### Data for review
****************

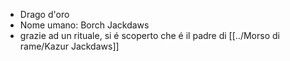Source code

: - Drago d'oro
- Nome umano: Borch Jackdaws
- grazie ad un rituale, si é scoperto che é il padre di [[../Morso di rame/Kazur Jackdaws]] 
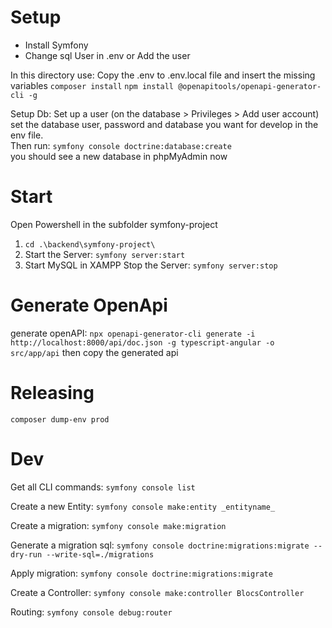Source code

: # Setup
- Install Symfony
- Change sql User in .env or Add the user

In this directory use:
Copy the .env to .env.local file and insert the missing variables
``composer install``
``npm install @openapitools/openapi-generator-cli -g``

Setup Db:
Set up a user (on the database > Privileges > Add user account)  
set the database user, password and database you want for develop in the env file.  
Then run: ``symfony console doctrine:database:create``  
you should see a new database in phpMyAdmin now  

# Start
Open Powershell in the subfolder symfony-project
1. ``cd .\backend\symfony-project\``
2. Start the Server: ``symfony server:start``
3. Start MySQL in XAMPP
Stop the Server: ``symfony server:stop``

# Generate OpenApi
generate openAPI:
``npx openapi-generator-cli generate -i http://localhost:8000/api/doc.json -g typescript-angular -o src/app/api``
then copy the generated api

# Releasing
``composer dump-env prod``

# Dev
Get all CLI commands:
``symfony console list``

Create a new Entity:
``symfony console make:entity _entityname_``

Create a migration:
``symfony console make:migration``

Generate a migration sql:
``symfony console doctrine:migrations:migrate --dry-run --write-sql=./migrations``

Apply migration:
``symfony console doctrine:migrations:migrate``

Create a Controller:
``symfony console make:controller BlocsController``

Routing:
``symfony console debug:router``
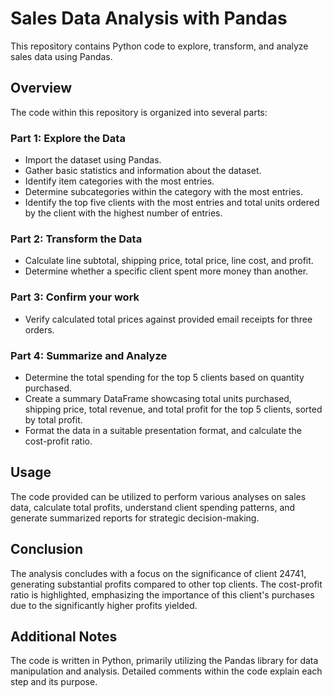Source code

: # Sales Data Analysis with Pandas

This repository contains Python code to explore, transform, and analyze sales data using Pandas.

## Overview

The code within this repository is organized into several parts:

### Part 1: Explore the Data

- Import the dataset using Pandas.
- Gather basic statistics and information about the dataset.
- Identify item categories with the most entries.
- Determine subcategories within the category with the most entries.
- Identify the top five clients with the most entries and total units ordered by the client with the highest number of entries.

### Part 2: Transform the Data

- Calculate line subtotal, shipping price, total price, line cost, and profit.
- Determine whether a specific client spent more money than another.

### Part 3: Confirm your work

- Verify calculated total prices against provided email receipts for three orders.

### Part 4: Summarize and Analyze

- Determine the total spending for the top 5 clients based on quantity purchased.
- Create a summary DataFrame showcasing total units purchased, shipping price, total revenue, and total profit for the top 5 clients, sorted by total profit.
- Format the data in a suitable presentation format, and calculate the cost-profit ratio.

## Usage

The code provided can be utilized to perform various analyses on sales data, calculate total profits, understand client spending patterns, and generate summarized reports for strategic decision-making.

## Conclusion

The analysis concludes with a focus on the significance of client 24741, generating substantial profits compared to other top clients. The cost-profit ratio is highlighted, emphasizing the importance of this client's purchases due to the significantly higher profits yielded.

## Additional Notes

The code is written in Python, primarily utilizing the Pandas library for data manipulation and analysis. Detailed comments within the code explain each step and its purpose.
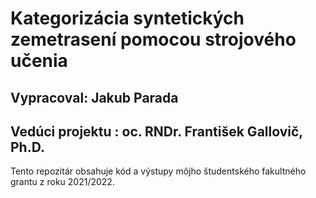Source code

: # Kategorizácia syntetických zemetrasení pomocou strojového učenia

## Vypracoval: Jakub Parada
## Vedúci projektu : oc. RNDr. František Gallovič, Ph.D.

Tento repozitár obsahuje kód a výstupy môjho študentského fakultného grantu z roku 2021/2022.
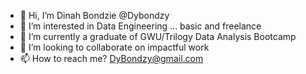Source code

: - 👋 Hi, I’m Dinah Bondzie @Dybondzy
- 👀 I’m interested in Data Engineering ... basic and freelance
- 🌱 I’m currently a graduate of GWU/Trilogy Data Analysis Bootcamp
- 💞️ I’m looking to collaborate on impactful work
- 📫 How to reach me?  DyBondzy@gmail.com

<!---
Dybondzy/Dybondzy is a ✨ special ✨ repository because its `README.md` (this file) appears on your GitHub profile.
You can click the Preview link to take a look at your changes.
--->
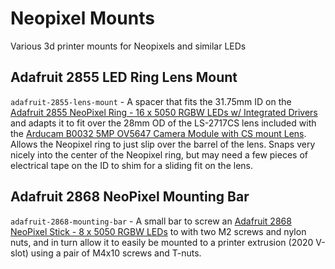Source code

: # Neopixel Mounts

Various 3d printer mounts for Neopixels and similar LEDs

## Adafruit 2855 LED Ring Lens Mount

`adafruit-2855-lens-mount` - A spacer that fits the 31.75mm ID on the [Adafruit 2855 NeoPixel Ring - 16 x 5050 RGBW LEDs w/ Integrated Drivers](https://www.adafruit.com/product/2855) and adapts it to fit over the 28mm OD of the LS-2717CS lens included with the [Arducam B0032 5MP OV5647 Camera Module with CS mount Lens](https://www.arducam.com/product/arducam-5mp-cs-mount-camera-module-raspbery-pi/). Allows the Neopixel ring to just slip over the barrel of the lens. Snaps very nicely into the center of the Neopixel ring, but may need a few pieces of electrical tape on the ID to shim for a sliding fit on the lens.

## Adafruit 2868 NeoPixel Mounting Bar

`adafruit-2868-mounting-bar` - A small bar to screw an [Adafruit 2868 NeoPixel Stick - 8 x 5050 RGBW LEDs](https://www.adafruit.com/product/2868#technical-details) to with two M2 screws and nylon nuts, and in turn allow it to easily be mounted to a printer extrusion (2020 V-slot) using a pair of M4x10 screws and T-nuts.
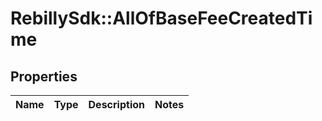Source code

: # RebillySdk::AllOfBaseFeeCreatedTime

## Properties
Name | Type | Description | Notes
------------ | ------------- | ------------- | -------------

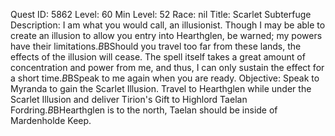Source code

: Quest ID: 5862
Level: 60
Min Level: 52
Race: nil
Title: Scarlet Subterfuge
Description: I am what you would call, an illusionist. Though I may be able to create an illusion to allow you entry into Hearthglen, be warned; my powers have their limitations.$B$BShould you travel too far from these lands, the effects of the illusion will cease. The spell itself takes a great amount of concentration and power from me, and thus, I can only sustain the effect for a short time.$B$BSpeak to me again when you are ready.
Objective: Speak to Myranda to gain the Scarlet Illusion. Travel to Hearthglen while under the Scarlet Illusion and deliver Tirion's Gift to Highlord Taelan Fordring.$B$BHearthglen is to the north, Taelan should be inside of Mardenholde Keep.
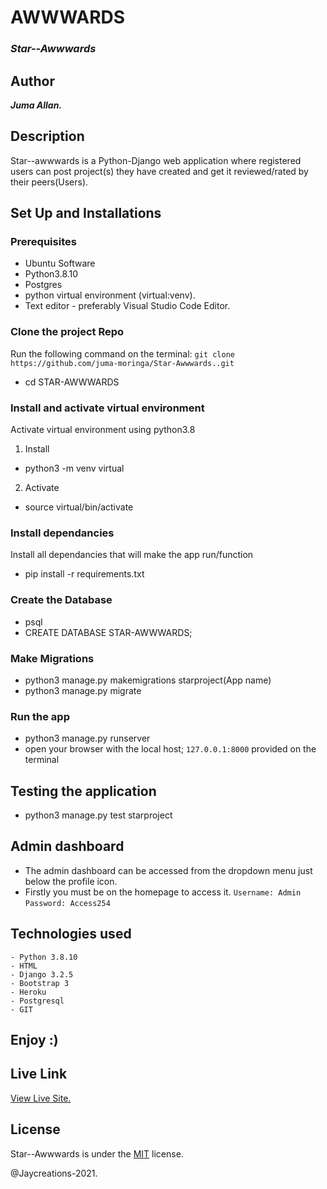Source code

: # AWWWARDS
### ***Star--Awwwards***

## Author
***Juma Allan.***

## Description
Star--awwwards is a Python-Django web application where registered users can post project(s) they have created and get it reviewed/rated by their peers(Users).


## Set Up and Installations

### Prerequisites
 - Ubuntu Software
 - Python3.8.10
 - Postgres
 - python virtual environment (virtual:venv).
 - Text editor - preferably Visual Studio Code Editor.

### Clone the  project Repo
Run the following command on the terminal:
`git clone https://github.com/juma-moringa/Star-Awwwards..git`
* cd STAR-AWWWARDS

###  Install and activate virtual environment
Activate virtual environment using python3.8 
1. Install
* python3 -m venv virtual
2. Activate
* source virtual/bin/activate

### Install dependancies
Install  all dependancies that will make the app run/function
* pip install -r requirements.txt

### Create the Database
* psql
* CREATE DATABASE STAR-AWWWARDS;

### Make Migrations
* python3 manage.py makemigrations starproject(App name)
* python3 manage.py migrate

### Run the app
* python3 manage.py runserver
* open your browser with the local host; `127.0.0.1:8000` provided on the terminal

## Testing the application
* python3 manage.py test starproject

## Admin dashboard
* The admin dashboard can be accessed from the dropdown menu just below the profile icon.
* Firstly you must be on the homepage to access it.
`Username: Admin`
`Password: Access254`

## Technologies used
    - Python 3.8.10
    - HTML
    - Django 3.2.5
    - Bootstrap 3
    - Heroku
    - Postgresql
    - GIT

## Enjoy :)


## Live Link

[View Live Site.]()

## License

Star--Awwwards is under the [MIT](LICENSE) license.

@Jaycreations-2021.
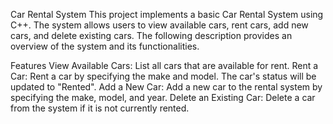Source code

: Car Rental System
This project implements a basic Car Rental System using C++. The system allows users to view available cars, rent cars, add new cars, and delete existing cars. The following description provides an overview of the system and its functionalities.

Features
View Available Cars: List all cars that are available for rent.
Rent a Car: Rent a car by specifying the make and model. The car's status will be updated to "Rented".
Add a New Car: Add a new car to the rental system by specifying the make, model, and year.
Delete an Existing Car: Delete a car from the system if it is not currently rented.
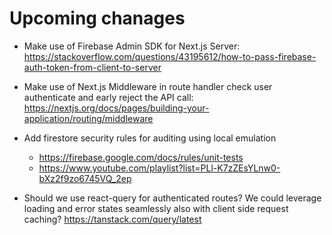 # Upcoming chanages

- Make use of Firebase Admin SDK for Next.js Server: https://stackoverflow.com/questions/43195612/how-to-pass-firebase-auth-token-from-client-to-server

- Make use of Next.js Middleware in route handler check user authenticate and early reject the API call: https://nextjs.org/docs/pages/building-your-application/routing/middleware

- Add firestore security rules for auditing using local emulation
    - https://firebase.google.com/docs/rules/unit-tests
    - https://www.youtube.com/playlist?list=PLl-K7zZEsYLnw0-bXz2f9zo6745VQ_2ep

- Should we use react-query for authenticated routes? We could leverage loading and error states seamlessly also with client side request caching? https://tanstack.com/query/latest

****************

### About this exercise
Would you filter the records and copy out each line containing "Next"?

### Exercise solution
- Make use of Firebase Admin SDK for Next.js Server: https://stackoverflow.com/questions/43195612/how-to-pass-firebase-auth-token-from-client-to-server
- Make use of Next.js Middleware in route handler check user authenticate and early reject the API call: https://nextjs.org/docs/pages/building-your-application/routing/middleware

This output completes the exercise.